Redwings, Rockports, SAS and more -- there is no excuse for informal footwear on a <b>professional</b> photographer. Quality shoes which are correctly fitted are not going to be uncomfortable.


----------



## glessnerphotography (Mar 2, 2011)

My husband and I both wear grey or black Toms (Official Store - TOMS Shoes - One for One - A Pair of New Shoes is Given to a Child in Need With Every Pair Purchased | TOMS.com) with dress pants when shooting a wedding. We find them to be incredibly comfortable and very plain (so that guests don't even really notice them like they might a sneaker). Also, the soft sole makes no noise when walking/moving around during a wedding ceremony, speeches, etc., and they are very easily to balance in when kneeling, etc.


----------



## photogir2002 (Mar 2, 2011)

I would buy some flats, but if the day goes on and the feet start hurting, kick them off and go barefoot. No one is really going to care as long as you get the shots.


----------



## Big Mike (Mar 3, 2011)

I would think that barefoot would be the least professional thing to do.  
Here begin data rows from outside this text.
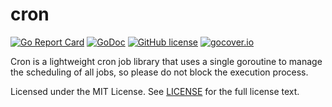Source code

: # cron

[![Go Report Card](https://goreportcard.com/badge/github.com/wzshiming/cron)](https://goreportcard.com/report/github.com/wzshiming/cron)
[![GoDoc](https://godoc.org/github.com/wzshiming/cron?status.svg)](https://godoc.org/github.com/wzshiming/cron)
[![GitHub license](https://img.shields.io/github/license/wzshiming/cron.svg)](https://github.com/wzshiming/cron/blob/master/LICENSE)
[![gocover.io](https://gocover.io/_badge/github.com/wzshiming/cron)](https://gocover.io/github.com/wzshiming/cron)

Cron is a lightweight cron job library that uses a single goroutine to manage the scheduling of all jobs,
so please do not block the execution process.

Licensed under the MIT License. See [LICENSE](https://github.com/wzshiming/cron/blob/master/LICENSE) for the full license text.
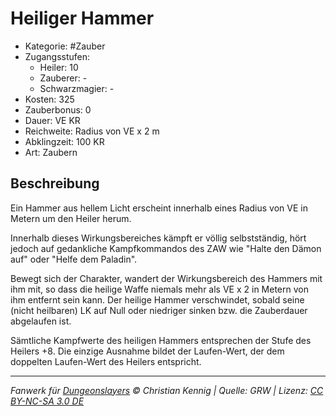 # Heiliger Hammer

- Kategorie: #Zauber
- Zugangsstufen:
  - Heiler: 10
  - Zauberer: -
  - Schwarzmagier: -
- Kosten: 325
- Zauberbonus: 0
- Dauer: VE KR
- Reichweite: Radius von VE x 2 m
- Abklingzeit: 100 KR
- Art: Zaubern

## Beschreibung

Ein Hammer aus hellem Licht erscheint innerhalb eines Radius von VE in Metern um den Heiler herum.

Innerhalb dieses Wirkungsbereiches kämpft er völlig selbstständig, hört jedoch auf gedankliche Kampfkommandos des ZAW wie "Halte den Dämon auf" oder "Helfe dem Paladin".

Bewegt sich der Charakter, wandert der Wirkungsbereich des Hammers mit ihm mit, so dass die heilige Waffe niemals mehr als VE x 2 in Metern von ihm entfernt sein kann. Der heilige Hammer verschwindet, sobald seine (nicht heilbaren) LK auf Null oder niedriger sinken bzw. die Zauberdauer abgelaufen ist.

Sämtliche Kampfwerte des heiligen Hammers entsprechen der Stufe des Heilers +8. Die einzige Ausnahme bildet der Laufen-Wert, der dem doppelten Laufen-Wert des Heilers entspricht.

---

_Fanwerk für [Dungeonslayers](https://www.dungeonslayers.net/) © Christian Kennig | Quelle: GRW | Lizenz: [CC BY-NC-SA 3.0 DE](https://creativecommons.org/licenses/by-nc-sa/3.0/de/)_
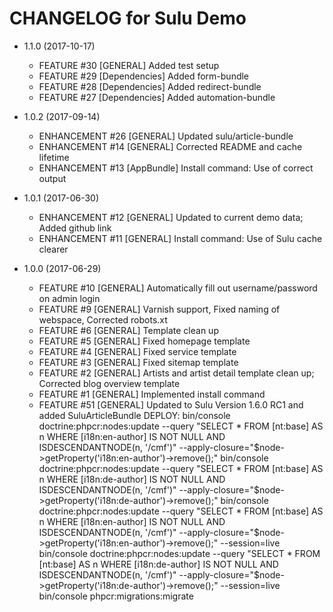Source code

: CHANGELOG for Sulu Demo
=======================

* 1.1.0 (2017-10-17)
    * FEATURE     #30 [GENERAL]      Added test setup
    * FEATURE     #29 [Dependencies] Added form-bundle 
    * FEATURE     #28 [Dependencies] Added redirect-bundle 
    * FEATURE     #27 [Dependencies] Added automation-bundle

* 1.0.2 (2017-09-14)
    * ENHANCEMENT #26 [GENERAL]   Updated sulu/article-bundle
    * ENHANCEMENT #14 [GENERAL]   Corrected README and cache lifetime
    * ENHANCEMENT #13 [AppBundle] Install command: Use of correct output

* 1.0.1 (2017-06-30)
    * ENHANCEMENT #12 [GENERAL] Updated to current demo data; Added github link
    * ENHANCEMENT #11 [GENERAL] Install command: Use of Sulu cache clearer

* 1.0.0 (2017-06-29)
    * FEATURE #10 [GENERAL] Automatically fill out username/password on admin login
    * FEATURE #9  [GENERAL] Varnish support, Fixed naming of webspace, Corrected robots.xt
    * FEATURE #6  [GENERAL] Template clean up
    * FEATURE #5  [GENERAL] Fixed homepage template
    * FEATURE #4  [GENERAL] Fixed service template
    * FEATURE #3  [GENERAL] Fixed sitemap template
    * FEATURE #2  [GENERAL] Artists and artist detail template clean up; Corrected blog overview template
    * FEATURE #1  [GENERAL] Implemented install command
    * FEATURE #51 [GENERAL] Updated to Sulu Version 1.6.0 RC1 and added SuluArticleBundle
        DEPLOY:
            bin/console doctrine:phpcr:nodes:update --query "SELECT * FROM [nt:base] AS n WHERE [i18n:en-author] IS NOT NULL AND ISDESCENDANTNODE(n, '/cmf')" --apply-closure="\$node->getProperty('i18n:en-author')->remove();"
            bin/console doctrine:phpcr:nodes:update --query "SELECT * FROM [nt:base] AS n WHERE [i18n:de-author] IS NOT NULL AND ISDESCENDANTNODE(n, '/cmf')" --apply-closure="\$node->getProperty('i18n:de-author')->remove();"
            bin/console doctrine:phpcr:nodes:update --query "SELECT * FROM [nt:base] AS n WHERE [i18n:en-author] IS NOT NULL AND ISDESCENDANTNODE(n, '/cmf')" --apply-closure="\$node->getProperty('i18n:en-author')->remove();" --session=live
            bin/console doctrine:phpcr:nodes:update --query "SELECT * FROM [nt:base] AS n WHERE [i18n:de-author] IS NOT NULL AND ISDESCENDANTNODE(n, '/cmf')" --apply-closure="\$node->getProperty('i18n:de-author')->remove();" --session=live
            bin/console phpcr:migrations:migrate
> No one is really going to care as long as you get the shots.


The problem with that, is that only the B&G and their close friends & family are likely to see the shots.  So the only impression you will make on all the other guests, is how you look and how you act.  And when it comes to wedding photography, word of mouth and in-family recommendations are a big part of getting more business.  I would think that being seen walking around barefoot (especially in a classy location) would cost you some future jobs.  

Of course, in some situations it might be perfectly acceptable...so know your room.


----------



## jritz (Mar 3, 2011)

Crocs, it's all about the Crocs!!!


----------



## bobbedson (Mar 3, 2011)

I always check with the Bride and Groom what they want me to wear, they usually ask me what I wera, I say and they are OK with it.

I did get one job because the sister had got married and the photographer wore trainers, they were very disappointed with him.


----------



## vfotog (Mar 3, 2011)

Big Mike said:


> I would think that barefoot would be the least professional thing to do.
> 
> 
> 
> ...



and if someone steps on your foot, or moves a chair onto it, or equipment lands on it, and you break a toe or too, you've got even more issues to deal with...


----------



## rub (Mar 3, 2011)

Well, I dress for me - whats comfortable, what my personality is, and what gets the job done.  And thats cowboy boots.  I can shoot all day, and dance all night in them.  

If I was to see a photographer that looked, clean, fashionable, presentable, and conducted themselves in a professional matter, I wouldnt care what was on their feet.


----------



## flea77 (Mar 3, 2011)

Tennis shoes will not project a professional image at all, it will make you look like a joke. I would be deeply offended if a photographer I hired showed up like that. As some others have suggested, try Rockports (That is usually what I wear) or SAS (many nurses I know where these).

Allan


----------



## manaheim (Mar 4, 2011)

This, frankly, strikes me as one of those questions where if you're asking you probably already know the answer.


----------



## Christie Photo (Mar 5, 2011)

gagey said:


> I bought some dark grey nike shox to wear at wedddings but i hope people wont think it is unprofessional. what do you think?



It's a formal affair.  Formal attire is proper.  

-Pete


----------



## Desiree M. Boom (Mar 6, 2011)

I myself wouldn't wear tennis shoes, sneakers or any sort of casual shoe to a paid shoot... In my daily life I'm all about smart dressing, so when I get paid to work somewhere with a client or where there's a crowd, I would definitely wear smart shoes. For me that's either smart flats or smart but simple heels. I wouldn't feel comfortable standing out in a smart crowd with tennis shoes when I'm actually there to blend in. But then, that is the image I have and what I want to carry out... I feel that if it shows you care about your looks, people see that you will care about your work as well.


----------



## bottguardo (Mar 17, 2011)

The chuck tailors have never let me down.

However, they would let me down if it happened to rain the day of the wedding.


----------



## bennielou (Mar 17, 2011)

I think you should dress like a the guests would but we have a bit of leaway because we are artists.  You have to be comfortable to do your job, and you can be a bit funky if that is your style, but you also don't want to stand out tooooooo much.

I normally wear a plain long jersey dress with nice jewlery and some ballet shoes. It's comfy, and a bit funky, but not out of place.


----------



## vinith98 (Apr 3, 2011)

I don't think it is much of problem, anyways who looks at a photographer ? I usually wear formal clothes at all occasions, but I also see to it that what I wear I'm utmost comfortable in it, it is very necessary to be absolutely comfortable to get the shots right.


----------